Positional cues or not

Simon Marlow simonmar@microsoft.com
Mon, 12 Feb 2001 03:04:01 -0800


> > Using simple {- -} is too hard to parse; the lexer can't 
> pass these on
> > to the parser as tokens, because they can occur anywhere.
> 
> I am not sure what you mean to imply here.  This is only
> something the Doc tool has to do, isn't it.  The mere fact
> that a comment immediately preceeds an (exported) type
> signature could be enough of a cue to turn it into a
> documentation comment.  

The point I was make (badly) is that in order to incorporate
documentation support into a Haskell parser, the natural thing to do
would be to teach the lexer about documentation comments, and pass them
through to the parser as tokens.  Positional cues make this harder,
because the lexer has to know  a lot more about the context in order to
do its job.  Annotating documentation comments using a different style,
like {--- -} or ---, make the job easier again.

To be clear, I'm not arguing *against* positional cues, I'm arguing
*for* using a distinctive comment style for documentation comments.

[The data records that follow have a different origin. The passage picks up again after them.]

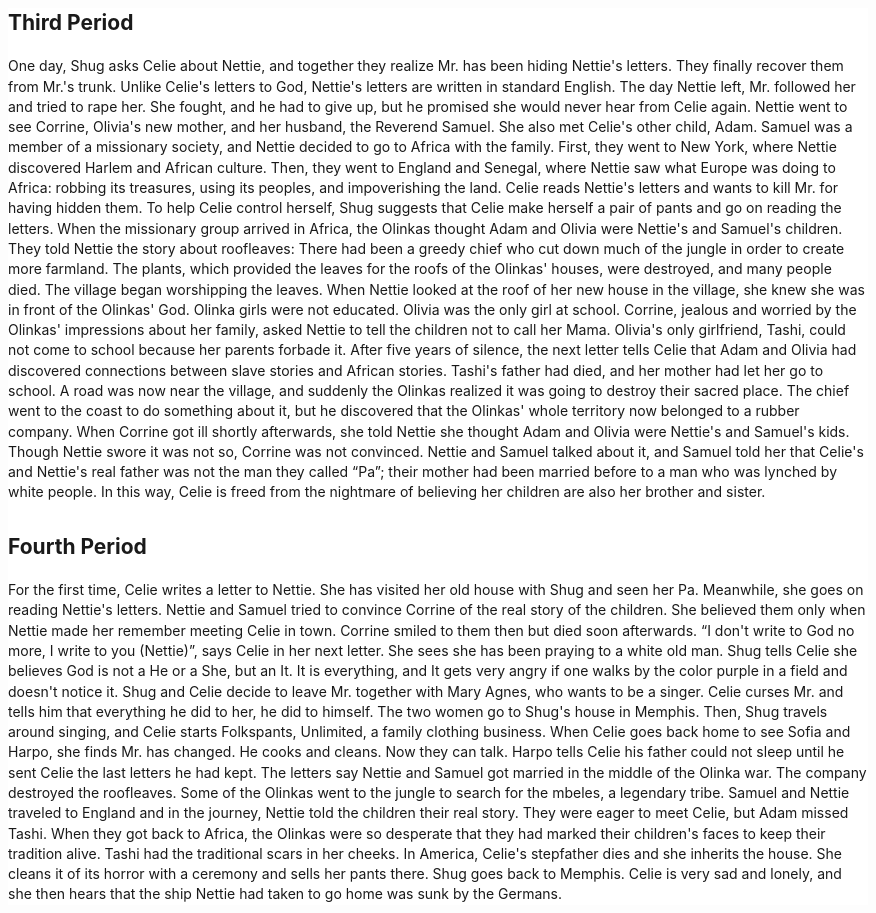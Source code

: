 ## Third Period

One day, Shug asks Celie about Nettie, and together they realize Mr. has been hiding Nettie's letters. They finally recover them from Mr.'s trunk.
Unlike Celie's letters to God, Nettie's letters are written in standard English. The day Nettie left, Mr. followed her and tried to rape her. She fought, and he had to give up, but he promised she would never hear from Celie again. Nettie went to see Corrine, Olivia's new mother, and her husband, the Reverend Samuel. She also met Celie's other child, Adam. Samuel was a member of a missionary society, and Nettie decided to go to Africa with the family. First, they went to New York, where Nettie discovered Harlem and African culture. Then, they went to England and Senegal, where Nettie saw what Europe was doing to Africa: robbing its treasures, using its peoples, and impoverishing the land.
Celie reads Nettie's letters and wants to kill Mr. for having hidden them. To help Celie control herself, Shug suggests that Celie make herself a pair of pants and go on reading the letters.
When the missionary group arrived in Africa, the Olinkas thought Adam and Olivia were Nettie's and Samuel's children. They told Nettie the story about roofleaves: There had been a greedy chief who cut down much of the jungle in order to create more farmland. The plants, which provided the leaves for the roofs of the Olinkas' houses, were destroyed, and many people died. The village began worshipping the leaves. When Nettie looked at the roof of her new house in the village, she knew she was in front of the Olinkas' God.
Olinka girls were not educated. Olivia was the only girl at school. Corrine, jealous and worried by the Olinkas' impressions about her family, asked Nettie to tell the children not to call her Mama. Olivia's only girlfriend, Tashi, could not come to school because her parents forbade it.
After five years of silence, the next letter tells Celie that Adam and Olivia had discovered connections between slave stories and African stories. Tashi's father had died, and her mother had let her go to school. A road was now near the village, and suddenly the Olinkas realized it was going to destroy their sacred place. The chief went to the coast to do something about it, but he discovered that the Olinkas' whole territory now belonged to a rubber company.
When Corrine got ill shortly afterwards, she told Nettie she thought Adam and Olivia were Nettie's and Samuel's kids. Though Nettie swore it was not so, Corrine was not convinced. Nettie and Samuel talked about it, and Samuel told her that Celie's and Nettie's real father was not the man they called “Pa”; their mother had been married before to a man who was lynched by white people. In this way, Celie is freed from the nightmare of believing her children are also her brother and sister.

## Fourth Period

For the first time, Celie writes a letter to Nettie. She has visited her old house with Shug and seen her Pa. Meanwhile, she goes on reading Nettie's letters.
Nettie and Samuel tried to convince Corrine of the real story of the children. She believed them only when Nettie made her remember meeting Celie in town. Corrine smiled to them then but died soon afterwards.
“I don't write to God no more, I write to you (Nettie)”, says Celie in her next letter. She sees she has been praying to a white old man. Shug tells Celie she believes God is not a He or a She, but an It. It is everything, and It gets very angry if one walks by the color purple in a field and doesn't notice it.
Shug and Celie decide to leave Mr. together with Mary Agnes, who wants to be a singer. Celie curses Mr. and tells him that everything he did to her, he did to himself. The two women go to Shug's house in Memphis. Then, Shug travels around singing, and Celie starts Folkspants, Unlimited, a family clothing business.
When Celie goes back home to see Sofia and Harpo, she finds Mr. has changed. He cooks and cleans. Now they can talk. Harpo tells Celie his father could not sleep until he sent Celie the last letters he had kept.
The letters say Nettie and Samuel got married in the middle of the Olinka war. The company destroyed the roofleaves. Some of the Olinkas went to the jungle to search for the mbeles, a legendary tribe. Samuel and Nettie traveled to England and in the journey, Nettie told the children their real story. They were eager to meet Celie, but Adam missed Tashi. When they got back to Africa, the Olinkas were so desperate that they had marked their children's faces to keep their tradition alive. Tashi had the traditional scars in her cheeks.
In America, Celie's stepfather dies and she inherits the house. She cleans it of its horror with a ceremony and sells her pants there. Shug goes back to Memphis. Celie is very sad and lonely, and she then hears that the ship Nettie had taken to go home was sunk by the Germans.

Of course, you don't have to do this using a Haskell parser.  My feeling
is that this is a good idea however, since the tool needs to understand
some Haskell in order to properly hyperlink and pretty print the type
signatures & source.

> More problematic are general comments not associated with a
> single definition that the programmer might want to have in
> the generated documentation.
> 
> I also tend to think that {-# DOC #-} is too heavy.